27- Not unlike the cell wall before it, new protective enclosures of the emerged individual evolved in the form of membranes, exoskeletons, and skins, to delineate and protect the internal confines and contents of the emerged host from the outside world.

28-Formerly individualized living hosts evolve to become new internal (to the skin) biological structures from the hosts' own DNA. Host structures that were once hosted by other living individuals having their own QEF, are assimilated to have its’ host metadata combined with the newly emerged hosts’ metadata. This universally accessible metadata with the emerged hosts’ heterodyned composite QEF constitutes the emerged hosts’ LifeID. The emerged hosts’ lifeID is also imprinted with a significant portion of the cellular state information imprinted to metamatter by cells of the emerged host.

29-This metadata is heterodyned with the emerged individuals' QEF and imprinted to metamatter by the EM via the unique entangled state, the emerged quantum teleportation channel to metamatter of each cell of the host. In each instance of life, the LifeID instantiates the antenna state that is the emerged individuals' position of view (POV) to viable extant host forms anywhere in this space-time.

30-By this mechanism, three tiers of individuality evolve to become one emerged individual, you.

31-Further, the evolved imprinting to metamatter influences host evolution. This occurs by the transfer of the cellular state information of countless generations of compatible hosts to metamatter. This life meta-data is the identifying DOF of trillions of participating host cells which comprised the organelles of many assimilated hosts over the course of billions of years of evolution. This information when instantiated by new hosts, even if imprinted by different but compatible forms, complements DNA and can guide the evolution of new hosts to evolve and interact with their environment in ways that may improve the individual's chances for survival.

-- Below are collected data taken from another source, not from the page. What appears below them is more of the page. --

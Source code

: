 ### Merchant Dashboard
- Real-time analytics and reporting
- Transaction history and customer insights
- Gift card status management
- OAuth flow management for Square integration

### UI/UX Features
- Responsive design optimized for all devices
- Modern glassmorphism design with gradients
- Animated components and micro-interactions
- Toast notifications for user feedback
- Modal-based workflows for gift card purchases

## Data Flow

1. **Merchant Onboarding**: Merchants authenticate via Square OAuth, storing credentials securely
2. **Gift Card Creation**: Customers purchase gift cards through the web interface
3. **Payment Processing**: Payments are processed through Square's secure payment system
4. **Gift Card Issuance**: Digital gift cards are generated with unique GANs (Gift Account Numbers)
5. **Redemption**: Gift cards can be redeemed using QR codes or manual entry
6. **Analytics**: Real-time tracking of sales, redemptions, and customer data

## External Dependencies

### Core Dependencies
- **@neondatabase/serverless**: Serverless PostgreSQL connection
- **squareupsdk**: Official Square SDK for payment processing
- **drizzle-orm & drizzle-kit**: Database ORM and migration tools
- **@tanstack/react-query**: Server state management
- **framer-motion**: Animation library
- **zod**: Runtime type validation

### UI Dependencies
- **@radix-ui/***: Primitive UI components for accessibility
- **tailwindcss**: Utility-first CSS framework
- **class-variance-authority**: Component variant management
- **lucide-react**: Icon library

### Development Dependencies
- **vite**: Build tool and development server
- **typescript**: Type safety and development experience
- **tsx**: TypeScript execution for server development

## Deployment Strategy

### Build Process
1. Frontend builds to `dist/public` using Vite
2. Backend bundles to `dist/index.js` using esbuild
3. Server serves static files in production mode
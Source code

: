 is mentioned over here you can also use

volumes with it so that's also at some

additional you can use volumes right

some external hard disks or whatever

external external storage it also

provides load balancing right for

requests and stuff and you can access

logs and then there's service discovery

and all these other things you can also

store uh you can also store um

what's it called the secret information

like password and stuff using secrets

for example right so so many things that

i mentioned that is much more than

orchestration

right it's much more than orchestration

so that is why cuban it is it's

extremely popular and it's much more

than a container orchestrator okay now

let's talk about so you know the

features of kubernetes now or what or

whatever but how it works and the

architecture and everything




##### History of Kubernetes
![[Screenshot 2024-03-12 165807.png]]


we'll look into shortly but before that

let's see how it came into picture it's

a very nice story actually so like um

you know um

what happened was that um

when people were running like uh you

32-The information imprinted to metamatter which describes one's LifeID consists of state information composed of one's emerged QEF information instantiated by one’s entanglement molecules. After billions of years, the LifeID becomes heterodyned by the entanglement cells. The LifeID is combined with cellular state information from each of one’s host forms instantiated in each lifetime. The LifeID informs which host forms one's QEF will instantiate in one's future. This amalgam of state information from multiple tiers of assimilated individuality contributes to the tuning of the individual's FT. One’s fidelity of teleportation defines the basis for naturally probabilistically instantiating you to extant host forms within one’s current viable habitat or any other in this universe. Viable habitats host viable forms that are more compatible with your imprinting. This describes the natural mechanism that fundamentally defines the universal mobility of individuality.